The founder of the Santa Clarita Valley Trail Users, Korenthal lost his lower left leg as a result of another cycling collision 21 years ago; the latest crash left a steel rod in the amputated leg bent at a 45-degree angle.
Thanks to Michele for the heads-up.
………
Finally, the Times offers a great look at L.A.’s jet-beating Wolfpack Hustle.
Surprisingly — or maybe not so much, given the number of cyclists who work for the Times — it offers a fair, balanced and objective look at a leading segment of the city’s formerly underground bike culture.
Although as usual, some of the comments leave something to be desired.
Just getting word this morning that Steve Bowen, owner of the PV Bicycle Center, died of an apparent hear attack while riding above Malibu on Sunday.
Bowen was reportedly climbing up a hill with a friend when he collapsed, and a passing motorist flagged his companion down to tell her he’d fallen.
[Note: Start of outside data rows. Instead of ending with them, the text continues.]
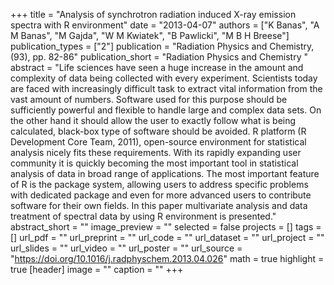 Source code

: +++
title = "Analysis of synchrotron radiation induced X-ray emission spectra with R environment"
date = "2013-04-07"
authors = ["K Banas", "A M Banas", "M Gajda", "W M Kwiatek", "B Pawlicki", "M B H Breese"]
publication_types = ["2"]
publication = "Radiation Physics and Chemistry, (93), pp. 82-86"
publication_short = "Radiation Physics and Chemistry "
abstract = "Life sciences have seen a huge increase in the amount and complexity of data being collected with every experiment. Scientists today are faced with increasingly difficult task to extract vital information from the vast amount of numbers. Software used for this purpose should be sufficiently powerful and flexible to handle large and complex data sets. On the other hand it should allow the user to exactly follow what is being calculated, black-box type of software should be avoided. R platform (R Development Core Team, 2011), open-source environment for statistical analysis nicely fits these requirements. With its rapidly expanding user community it is quickly becoming the most important tool in statistical analysis of data in broad range of applications. The most important feature of R is the package system, allowing users to address specific problems with dedicated package and even for more advanced users to contribute software for their own fields. In this paper multivariate analysis and data treatment of spectral data by using R environment is presented."
abstract_short = ""
image_preview = ""
selected = false
projects = []
tags = []
url_pdf = ""
url_preprint = ""
url_code = ""
url_dataset = ""
url_project = ""
url_slides = ""
url_video = ""
url_poster = ""
url_source = "https://doi.org/10.1016/j.radphyschem.2013.04.026"
math = true
highlight = true
[header]
image = ""
caption = ""
+++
A physician stopped and attempted to revive him, without success.
I won’t waste your time trying to tell you more about Bowen or what happened to him. To the best of my knowledge, I never had the privilege of meeting the man; Seth Davidson of Cycling in the South Bay did, and writes far more beautifully than I ever could about the loss of his friend.
Read it, and you’ll understand why I regret not knowing him. And why the local cycling community will be poorer for his loss.
Bowen was the 74th cyclist to die in Southern California this year, excluding gunshot victims, and the 24th in Los Angeles County, matching the total for last year as well as the average for the past six years. And he is at least the third rider to die of natural causes in SoCal this year; it’s likely that others have, as well, but have not been publicly reported.
I include deaths from natural causes in the fatality totals since in many, if not most, cases, it’s impossible to determine if riding or a fall from the bike contributed to the physical events leading up to the death, or if they were what cause could have triggered a heart attack or stroke; however, that does not appear to have happened in this case.
But to avoid splitting hairs to a near-infinite degree, I now include all deaths from any cause other than gunshots in these totals, which is why they are unlikely to match the figures from law enforcement or highway safety agencies.
My deepest sympathy and prayers for Steve Bowen, and all his family and loved ones. Thanks to Jim Lyle for the heads-up.